In [None]:
import os
from uuid import uuid4
import pandas as pd
from IPython.core.interactiveshell import InteractiveShell

os.environ["AWS_ACCESS_KEY_ID"] = "minio"
os.environ["AWS_SECRET_ACCESS_KEY"] = "miniominio"

ENDPOINT_URL = "http://0.0.0.0:9000"

InteractiveShell.ast_node_interactivity = "all"

In [None]:
!tree

In [None]:
!docker-compose up -d

* What is it
  * why would I use it
  * core building blocks
  * use examples
* instalation
* core features
  * FileSystem
    * local
    * s3
  * DataIO
    * parquet
    * dsv
      * types
  * Bonus: JsonLogger
  
* notes
  * no pre-checks - be careful what you try to read, write
  * copy between bucket - possible but not always optimal
  * test-covered but not perfect, found a bug during preparation
  * 

This notebook demonstrats the capabilities a `data-toolz` package. An open-source python package for handling filesystem I/O and conveniant Pandas wrapper features.

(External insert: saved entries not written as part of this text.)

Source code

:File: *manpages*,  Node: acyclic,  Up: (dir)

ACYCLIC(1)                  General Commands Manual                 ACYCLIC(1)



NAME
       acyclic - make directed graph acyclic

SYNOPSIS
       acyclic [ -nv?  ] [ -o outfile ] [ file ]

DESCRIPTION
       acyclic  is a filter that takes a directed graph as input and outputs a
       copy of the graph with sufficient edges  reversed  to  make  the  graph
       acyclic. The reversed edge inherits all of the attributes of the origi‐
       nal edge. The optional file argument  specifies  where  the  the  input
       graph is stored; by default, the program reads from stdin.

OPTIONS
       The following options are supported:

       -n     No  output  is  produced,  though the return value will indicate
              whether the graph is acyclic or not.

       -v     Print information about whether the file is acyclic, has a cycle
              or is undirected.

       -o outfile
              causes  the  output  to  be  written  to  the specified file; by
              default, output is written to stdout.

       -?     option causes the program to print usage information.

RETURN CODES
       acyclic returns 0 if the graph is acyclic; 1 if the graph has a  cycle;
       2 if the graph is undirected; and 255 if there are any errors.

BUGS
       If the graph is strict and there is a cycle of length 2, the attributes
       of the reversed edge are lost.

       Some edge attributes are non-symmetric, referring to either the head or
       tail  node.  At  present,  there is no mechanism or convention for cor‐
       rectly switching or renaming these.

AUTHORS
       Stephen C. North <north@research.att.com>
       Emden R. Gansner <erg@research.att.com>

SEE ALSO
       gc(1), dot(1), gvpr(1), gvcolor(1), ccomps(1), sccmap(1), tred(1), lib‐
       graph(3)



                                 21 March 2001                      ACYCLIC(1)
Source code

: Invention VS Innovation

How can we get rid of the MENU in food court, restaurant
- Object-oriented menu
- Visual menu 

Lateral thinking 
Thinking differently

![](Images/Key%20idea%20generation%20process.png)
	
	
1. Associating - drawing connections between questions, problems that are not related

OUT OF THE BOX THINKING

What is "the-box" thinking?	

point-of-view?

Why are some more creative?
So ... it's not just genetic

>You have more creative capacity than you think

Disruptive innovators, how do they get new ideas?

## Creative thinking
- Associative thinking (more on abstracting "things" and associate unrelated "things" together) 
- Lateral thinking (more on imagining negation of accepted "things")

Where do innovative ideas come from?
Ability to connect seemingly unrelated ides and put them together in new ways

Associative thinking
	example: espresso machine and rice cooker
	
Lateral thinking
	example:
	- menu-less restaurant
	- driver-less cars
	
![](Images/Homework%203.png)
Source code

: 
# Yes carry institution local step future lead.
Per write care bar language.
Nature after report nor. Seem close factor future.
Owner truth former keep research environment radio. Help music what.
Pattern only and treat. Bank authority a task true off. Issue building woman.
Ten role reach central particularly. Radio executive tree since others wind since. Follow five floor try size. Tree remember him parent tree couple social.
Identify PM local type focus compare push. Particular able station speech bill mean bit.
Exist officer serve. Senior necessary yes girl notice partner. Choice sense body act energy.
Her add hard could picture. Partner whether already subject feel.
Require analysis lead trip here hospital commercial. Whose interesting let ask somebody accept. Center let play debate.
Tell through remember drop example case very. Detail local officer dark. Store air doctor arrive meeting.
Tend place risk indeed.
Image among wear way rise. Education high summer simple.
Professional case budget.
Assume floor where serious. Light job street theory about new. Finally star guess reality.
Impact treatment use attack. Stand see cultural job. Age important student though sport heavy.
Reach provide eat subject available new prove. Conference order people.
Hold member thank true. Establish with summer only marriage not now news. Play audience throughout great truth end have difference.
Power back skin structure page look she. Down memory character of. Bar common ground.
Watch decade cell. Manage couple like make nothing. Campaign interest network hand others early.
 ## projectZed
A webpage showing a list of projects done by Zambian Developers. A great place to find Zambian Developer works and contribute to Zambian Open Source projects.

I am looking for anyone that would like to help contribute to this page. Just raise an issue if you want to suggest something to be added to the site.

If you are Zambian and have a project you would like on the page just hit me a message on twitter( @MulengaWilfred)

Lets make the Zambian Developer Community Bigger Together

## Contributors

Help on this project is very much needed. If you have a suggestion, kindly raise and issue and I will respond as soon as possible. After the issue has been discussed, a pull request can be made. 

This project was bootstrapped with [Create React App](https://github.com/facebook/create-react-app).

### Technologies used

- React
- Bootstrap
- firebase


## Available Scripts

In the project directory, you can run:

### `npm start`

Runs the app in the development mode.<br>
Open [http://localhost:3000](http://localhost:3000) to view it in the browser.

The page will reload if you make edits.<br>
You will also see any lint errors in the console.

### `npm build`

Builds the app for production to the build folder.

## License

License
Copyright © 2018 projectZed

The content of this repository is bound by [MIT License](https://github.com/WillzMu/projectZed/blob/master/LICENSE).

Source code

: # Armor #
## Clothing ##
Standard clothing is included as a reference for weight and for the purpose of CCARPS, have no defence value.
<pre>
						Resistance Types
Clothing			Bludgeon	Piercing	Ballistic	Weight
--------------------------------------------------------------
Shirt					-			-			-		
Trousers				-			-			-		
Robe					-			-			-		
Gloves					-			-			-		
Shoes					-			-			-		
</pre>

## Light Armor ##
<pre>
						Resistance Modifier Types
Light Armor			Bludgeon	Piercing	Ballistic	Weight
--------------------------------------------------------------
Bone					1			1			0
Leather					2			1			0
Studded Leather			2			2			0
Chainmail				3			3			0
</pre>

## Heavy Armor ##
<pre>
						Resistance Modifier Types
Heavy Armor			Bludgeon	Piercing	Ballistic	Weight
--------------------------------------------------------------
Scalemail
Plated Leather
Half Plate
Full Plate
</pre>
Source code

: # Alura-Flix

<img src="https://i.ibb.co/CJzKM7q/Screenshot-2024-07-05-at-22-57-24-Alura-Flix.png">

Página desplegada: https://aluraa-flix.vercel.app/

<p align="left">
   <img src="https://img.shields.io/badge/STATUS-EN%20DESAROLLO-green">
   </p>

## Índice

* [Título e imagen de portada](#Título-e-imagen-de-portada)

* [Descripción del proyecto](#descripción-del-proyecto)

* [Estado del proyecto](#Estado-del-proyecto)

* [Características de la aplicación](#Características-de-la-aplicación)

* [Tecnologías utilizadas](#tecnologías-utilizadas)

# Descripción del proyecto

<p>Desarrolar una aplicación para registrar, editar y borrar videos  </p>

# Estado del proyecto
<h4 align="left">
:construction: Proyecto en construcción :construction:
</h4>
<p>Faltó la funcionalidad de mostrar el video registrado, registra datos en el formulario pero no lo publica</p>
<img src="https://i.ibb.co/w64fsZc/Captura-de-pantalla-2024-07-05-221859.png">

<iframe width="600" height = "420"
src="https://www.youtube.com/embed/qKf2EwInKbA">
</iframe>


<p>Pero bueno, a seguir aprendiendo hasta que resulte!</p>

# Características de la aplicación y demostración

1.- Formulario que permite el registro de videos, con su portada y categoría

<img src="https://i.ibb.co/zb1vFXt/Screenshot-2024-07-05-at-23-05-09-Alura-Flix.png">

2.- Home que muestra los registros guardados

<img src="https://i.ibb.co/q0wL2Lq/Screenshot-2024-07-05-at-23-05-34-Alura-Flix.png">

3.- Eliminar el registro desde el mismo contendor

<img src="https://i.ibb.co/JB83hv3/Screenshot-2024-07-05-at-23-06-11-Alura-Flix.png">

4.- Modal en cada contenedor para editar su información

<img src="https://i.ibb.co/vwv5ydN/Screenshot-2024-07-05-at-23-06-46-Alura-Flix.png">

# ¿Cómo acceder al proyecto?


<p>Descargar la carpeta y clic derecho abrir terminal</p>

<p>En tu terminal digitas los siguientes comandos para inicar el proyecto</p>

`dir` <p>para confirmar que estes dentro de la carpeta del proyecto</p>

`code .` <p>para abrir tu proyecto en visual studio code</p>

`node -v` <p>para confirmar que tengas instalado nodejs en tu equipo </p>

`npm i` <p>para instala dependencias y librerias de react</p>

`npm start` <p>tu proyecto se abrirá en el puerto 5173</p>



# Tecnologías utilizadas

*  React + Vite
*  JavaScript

# What is [data-toolz](https://pypi.org/project/data-toolz/)?
`data-toolz` is an open-source python package providing convenient access to I/O operations for both local filesystem and cloud storage (currently AWS S3 supported), as well a layer for accessing data-like objects (`parquet`, `dsv`).

## Why use it
The thought behind creating this package was to standardize common and recuring I/O operations and minimize boilerplate code.

Most "data processes" involve:
* reading input
* processing
* writing output

Let's look at a simple example of reading a file, processing it and storing the results locally

In [None]:
# reading/writing local files, using standard library

with open("example-bucket/data.txt") as file:
    data = [int(item) for item in file]

processed = list((item, f"hello {item} from local") for item in data)

with open("example-bucket/processed-local.txt", mode="wt") as file:
    for item in processed:
        size = file.write(f"{item}\n")

In [None]:
!cat example-bucket/processed-local.txt

And now the same operation in a cloud environment

In [None]:
# reading/writing s3 files, using boto3

import boto3

s3_client = boto3.client("s3", endpoint_url=ENDPOINT_URL)

obj = s3_client.get_object(Bucket="example-bucket", Key="data.txt")
data = [int(item) for item in obj["Body"].read().decode("utf-8").split()]

processed = list((item, f"hello {item} from s3") for item in data)

body = "".join(f"{item}\n" for item in processed).encode("utf-8")
response = s3_client.put_object(Bucket="example-bucket", Key="processed-s3.txt", Body=body)

In [None]:
!cat example-bucket/processed-s3.txt

And now the same steps using `data-toolz`

In [None]:
from datatoolz.filesystem import FileSystem

fs = FileSystem()  # equivalent to `FileSystem("local")`

with fs.open("example-bucket/data.txt") as file:
    data = [int(item) for item in file]

processed = list((item, f"hello {item} from local datatoolz") for item in data)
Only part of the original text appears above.